In altre parole, il medico che si astiene dal somministrare o dal proseguire un trattamento sanitario, anche se salvavita, rifiutato dal paziente non potrà essere ritenuto penalmente responsabile della sua morte.
Se poi tale trattamento è futile o inappropriato, l’astensione del medico è un obbligo giuridico, anche a fronte di una richiesta del malato di segno contrario.
Ne conseguirebbe (in linea con l’impostazione della medicina e giurisprudenza internazionale) la configurabilità della sola eutanasia attiva.
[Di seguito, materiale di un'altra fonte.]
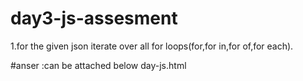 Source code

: # day3-js-assesment
1.for the given json iterate over all for loops(for,for in,for of,for each).

#anser :can be attached below day-js.html
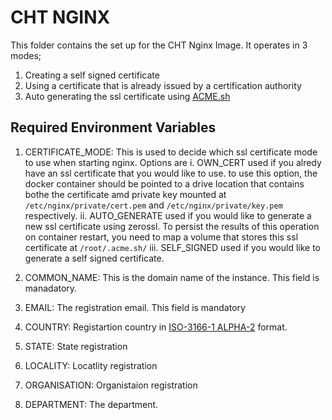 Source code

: # CHT NGINX

This folder contains the set up for the CHT Nginx Image.  It operates in 3 modes;

1. Creating a self signed certificate
2. Using a certificate that is already issued by a certification authority
3. Auto generating the ssl certificate using [ACME.sh](https://github.com/acmesh-official/acme.sh)

## Required Environment Variables

1. CERTIFICATE_MODE: This is used to decide which ssl certificate mode to use when starting nginx. Options are
        i. OWN_CERT used if you alredy have an ssl certificate that you would like to use. to use this option, the docker container should be pointed to a drive location that contains bothe the certificate amd private key mounted at `/etc/nginx/private/cert.pem` and `/etc/nginx/private/key.pem` respectively.
        ii. AUTO_GENERATE used if you would like to generate a new ssl certificate using zerossl. To persist the results of this operation on container restart, you need  to map a volume that stores this ssl certificate at `/root/.acme.sh/`
        iii. SELF_SIGNED used if you would like to generate a self signed certificate.

2. COMMON_NAME: This is the domain name of the instance. This field is manadatory.
3. EMAIL:  The registration email. This field is mandatory
4. COUNTRY: Registartion country in [ISO-3166-1 ALPHA-2](https://en.wikipedia.org/wiki/ISO_3166-1_alpha-2) format.
5. STATE: State registration
6. LOCALITY: Locatlity registration
7. ORGANISATION: Organistaion registration
8. DEPARTMENT: The department.
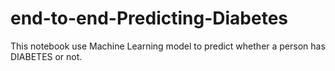 # end-to-end-Predicting-Diabetes
This notebook use Machine Learning model to predict whether a person has DIABETES or not.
In ogni caso è evidente la diversità (per finalità, esiti e procedura) delle due condotte: la sedazione profonda è un atto medico di cura palliativa, che mira a controllare un sintomo refrattario ed ad alleviare la sofferenza, senza incidere volutamente sulla durata della vita, mentre l’eutanasia è un’azione diretta a cagionare la morte immediata della persona, spesso raggiunga attraverso la somministrazione di un farmaco letale (e non sedativo, antalgico o ipnotico).  
L’eutanasia attiva, nel nostro ordinamento, è prevista e punita dagli artt. 579 e 580 del codice penale.
Nel caso in cui la condotta non sia accompagnata dalla richiesta consapevole del morente, si configura invece un’ipotesi di omicidio volontario.
Questa, infatti, l’imputazione del medico anestesista nel caso affrontato dalla Cassazione, perché il fratello era “non informato e non consenziente”.
Va infine sottolineato che la letteratura medica evidenzia come le richieste di eutanasia e di suicidio assistito dal medico sono spesso la risultante di situazioni complesse, in cui giocano un ruolo importante fattori personali, psicologici, sociali, culturali ed economici. E sono spesso modificate proprio da quanto il medico riesce ad offrire al paziente in termini di cure palliative, soprattutto se specializzate.
L’autodeterminazione terapeutica regolata dalla legge n. 219/2017 (garantita dall’obbligo informativo/ comunicativo dei sanitari, dalla necessità del consenso del paziente, dalla possibilità di redigere le DAT e di pianificare la cura,) e la medicina palliativa sono oggi una risposta etico-giuridica al timore dei pazienti che la loro vita venga inutilmente prorogata e/o di morire tra sofferenze insopportabili.